Intersecting factors such as sex, age, gender identity, poverty or migrant status further intensify health inequities experienced by persons with disabilities.

Darryl Barrett from the World Health Organization emphasised at the Summit that “poor health outcomes for persons with disabilities are unfair, unjust and completely avoidable [and] if we want this to change, we can change it. If we want to stop people with disabilities from dying earlier or [being] at greater risk of developing a range of health conditions, we can do it - We have the tools. We have the evidence.” Achieving change require collaboration between all global health actors.

[1] Global report on health equity for persons with disabilities. Geneva: World Health Organization; 2022

[2] WHO global disability action plan 2014-2021. Better health for all people with disability.

Making health equity for persons with disabilities a priority

The Global Disability Summit 2025 (including through a Thematic Pre-Summit on Health Equity for persons with Disabilities) gave greater prominence to health than previous Summits; health was the focus of a main session in the Summit as well as numerous side events and receptions. New evidence was also presented regarding the inequitable health outcomes of many persons with disabilities as well as their invisibility in health data. Women Enabled International, for example, presented evidence regarding adverse health outcomes for women with disabilities across the life course. Down Syndrome International and Humanity & Inclusion also shared new evidence on the experiences of health care of persons with intellectual disabilities and their families, spotlighting worrying practices that go against human rights (such as forced sterilization).
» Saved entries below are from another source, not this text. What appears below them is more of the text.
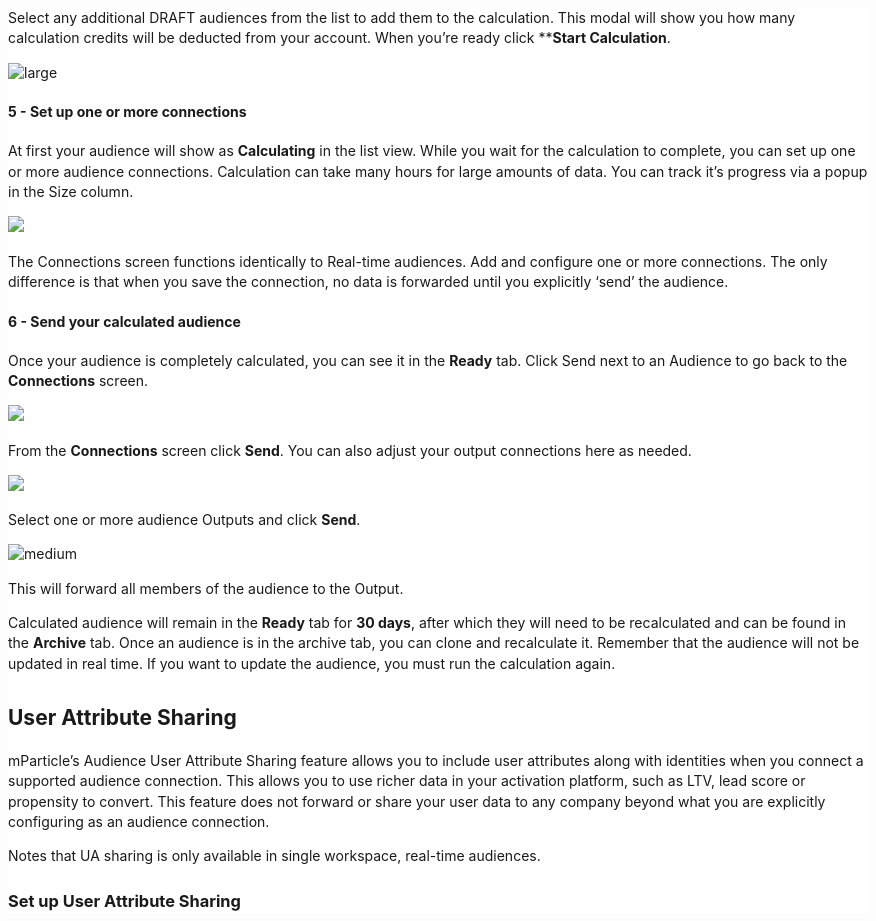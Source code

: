 Select any additional DRAFT audiences from the list to add them to the calculation. This modal will show you how many calculation credits will be deducted from your account. When you’re ready click ****Start Calculation**.

![large](/images/standard-start-calculation.png)

#### 5 - Set up one or more connections

At first your audience will show as **Calculating** in the list view. While you wait for the calculation to complete, you can set up one or more audience connections. Calculation can take many hours for large amounts of data. You can track it’s progress via a popup in the Size column.

![](/images/standard-connect.png)

The Connections screen functions identically to Real-time audiences. Add and configure one or more connections. The only difference is that when you save the connection, no data is forwarded until you explicitly ‘send’ the audience.

#### 6 - Send your calculated audience

Once your audience is completely calculated, you can see it in the **Ready** tab. Click Send next to an Audience to go back to the **Connections** screen.

![](/images/standard-send.png)

From the **Connections** screen click **Send**. You can also adjust your output connections here as needed.

![](/images/standard-connection-screen.png)

Select one or more audience Outputs and click **Send**.

![medium](/images/lifetime-select-outputs.png)

This will forward all members of the audience to the Output.

Calculated audience will remain in the **Ready** tab for **30 days**, after which they will need to be recalculated and can be found in the **Archive** tab. Once an audience is in the archive tab, you can clone and recalculate it.  Remember that the audience will not be updated in real time. If you want to update the audience, you must run the calculation again.

## User Attribute Sharing

mParticle’s Audience User Attribute Sharing feature allows you to include user attributes along with identities when you connect a supported audience connection. This allows you to use richer data in your activation platform, such as LTV, lead score or propensity to convert.  This feature does not forward or share your user data to any company beyond what you are explicitly configuring as an audience connection.

<aside>
Notes that UA sharing is only available in single workspace, real-time audiences.
</aside>

### Set up User Attribute Sharing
The Summit also provided a renewed opportunity for organisations to build on the health commitments made at the Global Disability Summit 2022, and propose new, measurable and ambitious commitments to strengthen health equity for persons with disabilities. 
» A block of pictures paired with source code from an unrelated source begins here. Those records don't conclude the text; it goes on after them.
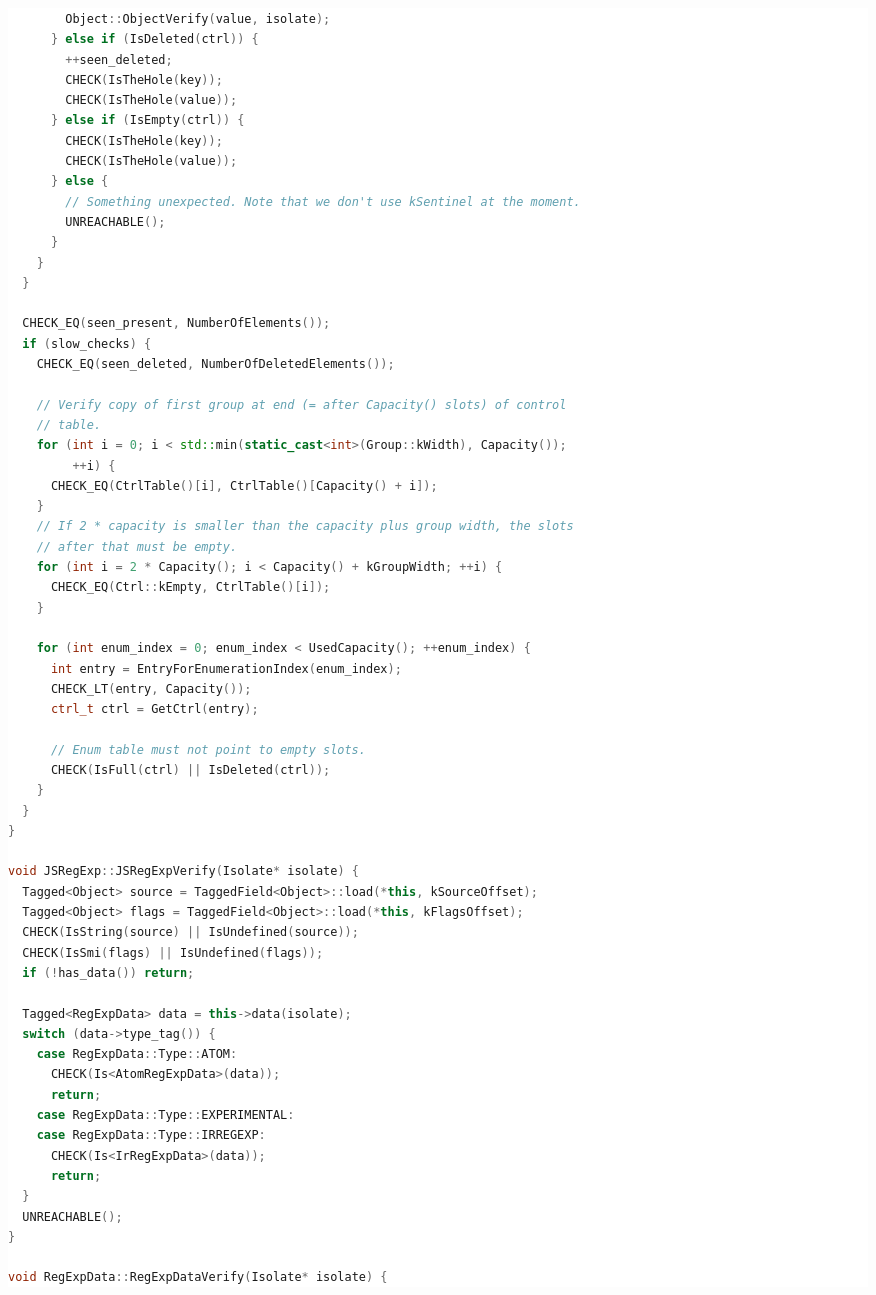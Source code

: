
 ```cpp
        Object::ObjectVerify(value, isolate);
      } else if (IsDeleted(ctrl)) {
        ++seen_deleted;
        CHECK(IsTheHole(key));
        CHECK(IsTheHole(value));
      } else if (IsEmpty(ctrl)) {
        CHECK(IsTheHole(key));
        CHECK(IsTheHole(value));
      } else {
        // Something unexpected. Note that we don't use kSentinel at the moment.
        UNREACHABLE();
      }
    }
  }

  CHECK_EQ(seen_present, NumberOfElements());
  if (slow_checks) {
    CHECK_EQ(seen_deleted, NumberOfDeletedElements());

    // Verify copy of first group at end (= after Capacity() slots) of control
    // table.
    for (int i = 0; i < std::min(static_cast<int>(Group::kWidth), Capacity());
         ++i) {
      CHECK_EQ(CtrlTable()[i], CtrlTable()[Capacity() + i]);
    }
    // If 2 * capacity is smaller than the capacity plus group width, the slots
    // after that must be empty.
    for (int i = 2 * Capacity(); i < Capacity() + kGroupWidth; ++i) {
      CHECK_EQ(Ctrl::kEmpty, CtrlTable()[i]);
    }

    for (int enum_index = 0; enum_index < UsedCapacity(); ++enum_index) {
      int entry = EntryForEnumerationIndex(enum_index);
      CHECK_LT(entry, Capacity());
      ctrl_t ctrl = GetCtrl(entry);

      // Enum table must not point to empty slots.
      CHECK(IsFull(ctrl) || IsDeleted(ctrl));
    }
  }
}

void JSRegExp::JSRegExpVerify(Isolate* isolate) {
  Tagged<Object> source = TaggedField<Object>::load(*this, kSourceOffset);
  Tagged<Object> flags = TaggedField<Object>::load(*this, kFlagsOffset);
  CHECK(IsString(source) || IsUndefined(source));
  CHECK(IsSmi(flags) || IsUndefined(flags));
  if (!has_data()) return;

  Tagged<RegExpData> data = this->data(isolate);
  switch (data->type_tag()) {
    case RegExpData::Type::ATOM:
      CHECK(Is<AtomRegExpData>(data));
      return;
    case RegExpData::Type::EXPERIMENTAL:
    case RegExpData::Type::IRREGEXP:
      CHECK(Is<IrRegExpData>(data));
      return;
  }
  UNREACHABLE();
}

void RegExpData::RegExpDataVerify(Isolate* isolate) {
```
Prior to the Summit, the International Disability and Development Consortium led Call to Action on making health equity a priority at the GDS was endorsed by over twenty organizations.

At the Summit, discussions started on a new Lancet Commission on disability and health that will explore how global health can better serve persons with disabilities. The WHO Director-General, Dr Tedros Adhanom Ghebreyesus, also announced a forthcoming WHO global initiative on health equity for persons with disabilities. This initiative will establish more effective collaboration between global health and disability actors to promote health system strengthening and address the unjust and avoidable factors that drive health inequities.

Following the Summit, the focus must now be on action. At the Thematic Pre-Summit on Health Equity in February 2025, Emi Michael from the Global Fund emphasised the importance of the “translation of […] commitments into action to ensure that disability inclusion is embedded in every aspect of global health.”

Creating change can be as simple as ear-marking a fraction of the millions of dollars invested in major programmes like primary health care strengthening, eradicating tuberculosis and HIV, or improving maternal health care. Now is the time for governments and other health stakeholders to step up their focus on health equity for persons with disabilities to make disability inclusion a priority within Universal Health Coverage, in all health system strengthening efforts, and across the continuum of health care.